What We Do
Our Services
IT Audit
Auditing IT systems to meet regulatory compliance and security goals. Services include:
- User Access Audits to ensure that formal processes for granting, amending and revoking user access rights exist. This includes periodic reviews to confirm that access rights are appropriate.
- Segregation of Duties between IT systems development, testing and implementation activities. For example, this avoids the risk of critical IT processes relying on a single individual.
- Change management to avoid system disruption by ensuring that major IT changes are formally approved, tested and authorised before implementation.
Security Governance Services
We help organisations create formal, holistic and risk-based approaches to Information Security governance. Our services include:
- Security Health Check to provide an evaluation of your security status. We review areas such as policy, network security, incident management, business continuity and compliance.
- Security Organisation and Management Framework Design to enable organisation-wide coordination of security activities. We help define security roles and responsibilities including Board level accountability for security.
- Security Process and Policy Design to help you create security processes and policies in all vital areas of business. We start from your business objectives. Thereafter, we create security processes and policies that meet contractual, legal and regulatory obligations.
- Security Awareness, Education and Training Services to help ensure that employees receive security awareness training and regular updates.
IT Third Party Management Services
Organisations increasingly rely on third parties to provide transaction processing, shared data centres and IT infrastructure services. However, third party providers do not always deliver the promised cost savings, security and improvements. Our services include:
- Independent assessment of third party operations to validate that IT providers are securely handling your data and IT systems. We are experienced auditors with expertise in Statement on Auditing Standards (SAS) No. 70 and IT Infrastructure Library (ITIL) standards. Third Party Contract governance to help you get the relationship right. We help you ensure that contracts meet your needs and accepted practice.
IT Architecture Security Services
We help you validate that your critical IT systems such as computer networks are robust, secure and offer suitable platforms to support business objectives. Our expertise covers:
- Review of network configurations for example, the consideration of internal network segregation from the internet/ email access and other traffic flows.
- Review of network access control to prevent unauthorised access to networked services. We focus on preventative and detective controls around logical and physical security.
- Review of resilience and high availability provisioning for IT infrastructure to minimise risk of system unavailability.
- Identify security requirements to ensure that new IT architecture designs address security risks sufficiently.
Data Security and Privacy Services
We help you develop cost-effective processes to identify, handle and protect your critical data. Our services include:
- Conducting comprehensive reviews of your information assets wherever they exist. The goal is to identify groups (internal and third party) that collect, store, use, process and transfer data. We also review policies, data types, systems utilised and map data flows.

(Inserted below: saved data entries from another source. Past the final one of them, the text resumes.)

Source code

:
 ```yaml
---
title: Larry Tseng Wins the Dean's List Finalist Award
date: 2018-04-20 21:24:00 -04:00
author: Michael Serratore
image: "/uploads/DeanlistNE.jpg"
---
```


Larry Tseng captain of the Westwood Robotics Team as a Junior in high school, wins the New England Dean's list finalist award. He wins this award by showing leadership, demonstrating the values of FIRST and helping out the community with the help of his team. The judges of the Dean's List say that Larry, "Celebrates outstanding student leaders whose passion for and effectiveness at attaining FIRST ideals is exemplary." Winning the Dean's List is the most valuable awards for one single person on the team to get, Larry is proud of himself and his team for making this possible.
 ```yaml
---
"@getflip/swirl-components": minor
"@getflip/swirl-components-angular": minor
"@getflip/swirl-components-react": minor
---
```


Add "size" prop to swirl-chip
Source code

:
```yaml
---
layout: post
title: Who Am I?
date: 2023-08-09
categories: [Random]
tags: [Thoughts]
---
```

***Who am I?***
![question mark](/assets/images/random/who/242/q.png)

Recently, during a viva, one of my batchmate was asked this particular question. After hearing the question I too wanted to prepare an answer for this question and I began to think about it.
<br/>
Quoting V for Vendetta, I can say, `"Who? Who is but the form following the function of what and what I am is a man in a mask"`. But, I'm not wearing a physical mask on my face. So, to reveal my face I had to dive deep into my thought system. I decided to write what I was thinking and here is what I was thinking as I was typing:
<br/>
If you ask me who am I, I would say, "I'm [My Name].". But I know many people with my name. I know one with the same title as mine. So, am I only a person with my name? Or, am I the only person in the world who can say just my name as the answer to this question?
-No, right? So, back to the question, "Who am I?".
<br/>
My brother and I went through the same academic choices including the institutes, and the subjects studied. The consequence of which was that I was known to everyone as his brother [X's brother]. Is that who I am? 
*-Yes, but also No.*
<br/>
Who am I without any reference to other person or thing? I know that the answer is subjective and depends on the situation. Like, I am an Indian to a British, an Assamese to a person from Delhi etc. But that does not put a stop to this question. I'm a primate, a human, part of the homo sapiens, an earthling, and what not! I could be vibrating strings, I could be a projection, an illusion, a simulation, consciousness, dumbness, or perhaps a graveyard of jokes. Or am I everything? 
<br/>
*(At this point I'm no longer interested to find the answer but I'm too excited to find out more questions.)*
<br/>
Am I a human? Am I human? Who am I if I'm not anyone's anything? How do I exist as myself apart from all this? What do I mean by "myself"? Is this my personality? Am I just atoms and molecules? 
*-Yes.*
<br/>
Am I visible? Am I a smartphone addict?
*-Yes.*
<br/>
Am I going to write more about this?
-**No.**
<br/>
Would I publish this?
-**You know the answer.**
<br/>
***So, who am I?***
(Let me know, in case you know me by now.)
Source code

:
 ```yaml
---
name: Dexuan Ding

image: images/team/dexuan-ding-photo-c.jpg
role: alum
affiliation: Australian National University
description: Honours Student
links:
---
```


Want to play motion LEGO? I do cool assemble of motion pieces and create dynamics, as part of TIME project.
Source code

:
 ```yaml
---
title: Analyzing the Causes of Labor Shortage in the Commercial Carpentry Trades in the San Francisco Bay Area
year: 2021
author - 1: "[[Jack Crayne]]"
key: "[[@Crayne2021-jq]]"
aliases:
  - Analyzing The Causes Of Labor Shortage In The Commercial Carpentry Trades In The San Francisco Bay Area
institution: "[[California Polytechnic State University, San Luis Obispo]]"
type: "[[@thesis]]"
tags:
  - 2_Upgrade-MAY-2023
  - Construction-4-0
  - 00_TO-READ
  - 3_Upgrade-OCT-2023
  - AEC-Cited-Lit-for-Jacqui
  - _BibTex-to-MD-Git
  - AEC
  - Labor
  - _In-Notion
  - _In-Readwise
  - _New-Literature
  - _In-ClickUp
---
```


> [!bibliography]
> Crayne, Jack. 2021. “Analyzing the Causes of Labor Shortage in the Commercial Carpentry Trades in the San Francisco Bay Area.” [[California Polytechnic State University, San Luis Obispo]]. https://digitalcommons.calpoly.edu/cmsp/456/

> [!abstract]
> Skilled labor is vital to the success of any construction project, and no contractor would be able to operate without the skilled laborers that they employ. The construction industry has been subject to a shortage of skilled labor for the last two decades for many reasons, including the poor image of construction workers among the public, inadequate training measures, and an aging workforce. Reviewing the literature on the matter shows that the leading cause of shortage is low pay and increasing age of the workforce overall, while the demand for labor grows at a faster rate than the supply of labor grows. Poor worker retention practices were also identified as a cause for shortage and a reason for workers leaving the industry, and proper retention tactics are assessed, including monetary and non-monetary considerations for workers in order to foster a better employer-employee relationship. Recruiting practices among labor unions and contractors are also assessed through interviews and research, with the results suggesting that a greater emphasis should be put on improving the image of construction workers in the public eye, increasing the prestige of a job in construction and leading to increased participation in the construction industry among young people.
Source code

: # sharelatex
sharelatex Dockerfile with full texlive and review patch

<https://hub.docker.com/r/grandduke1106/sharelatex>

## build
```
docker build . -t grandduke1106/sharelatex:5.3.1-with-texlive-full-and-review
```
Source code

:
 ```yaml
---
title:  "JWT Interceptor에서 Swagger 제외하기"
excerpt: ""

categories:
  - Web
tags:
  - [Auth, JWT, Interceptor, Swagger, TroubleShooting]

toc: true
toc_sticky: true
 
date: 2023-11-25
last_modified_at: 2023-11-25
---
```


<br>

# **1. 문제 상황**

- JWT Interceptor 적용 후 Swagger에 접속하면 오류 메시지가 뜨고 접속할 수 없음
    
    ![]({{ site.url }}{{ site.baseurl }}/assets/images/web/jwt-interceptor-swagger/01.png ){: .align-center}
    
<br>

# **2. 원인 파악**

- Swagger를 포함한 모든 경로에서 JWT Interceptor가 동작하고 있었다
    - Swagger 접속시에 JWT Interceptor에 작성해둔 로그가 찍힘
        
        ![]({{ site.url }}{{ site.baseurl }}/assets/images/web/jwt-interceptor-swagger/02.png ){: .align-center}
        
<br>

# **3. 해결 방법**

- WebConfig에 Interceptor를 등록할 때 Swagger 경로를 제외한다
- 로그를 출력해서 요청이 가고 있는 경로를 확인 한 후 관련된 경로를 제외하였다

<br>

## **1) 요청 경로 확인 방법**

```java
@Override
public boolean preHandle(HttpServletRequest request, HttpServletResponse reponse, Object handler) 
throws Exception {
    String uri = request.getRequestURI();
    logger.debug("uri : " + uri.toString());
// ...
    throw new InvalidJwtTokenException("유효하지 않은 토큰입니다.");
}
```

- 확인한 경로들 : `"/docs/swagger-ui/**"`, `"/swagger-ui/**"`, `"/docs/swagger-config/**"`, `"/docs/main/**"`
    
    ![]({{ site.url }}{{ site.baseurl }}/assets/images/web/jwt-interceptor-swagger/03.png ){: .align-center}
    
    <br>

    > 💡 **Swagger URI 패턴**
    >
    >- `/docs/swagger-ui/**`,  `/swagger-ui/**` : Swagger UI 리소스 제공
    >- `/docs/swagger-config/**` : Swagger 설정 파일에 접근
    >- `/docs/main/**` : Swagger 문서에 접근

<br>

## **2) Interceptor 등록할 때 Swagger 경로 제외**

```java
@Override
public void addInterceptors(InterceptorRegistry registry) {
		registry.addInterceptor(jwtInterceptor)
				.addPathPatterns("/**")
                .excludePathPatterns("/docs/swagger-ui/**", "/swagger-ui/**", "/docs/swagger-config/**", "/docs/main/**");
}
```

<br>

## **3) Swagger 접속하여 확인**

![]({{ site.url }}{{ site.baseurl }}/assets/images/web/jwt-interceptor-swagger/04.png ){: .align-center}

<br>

- Evaluating Data Classification and Value Frameworks where they exist. The goal is to ascertain that you have assigned suitable categories and value to data in light of your business needs, privacy concerns and obligations to protect data against unauthorised use.
- Designing or updating protection guidelines for information. We pursue a risk-based approach to data security that aligns information value, exposure to threats and protection measures.
- Designing and implementing compliance programme to ensure that protection measures remain sufficient. We also help you define roles and responsibility for operating compliance and improvement programmes.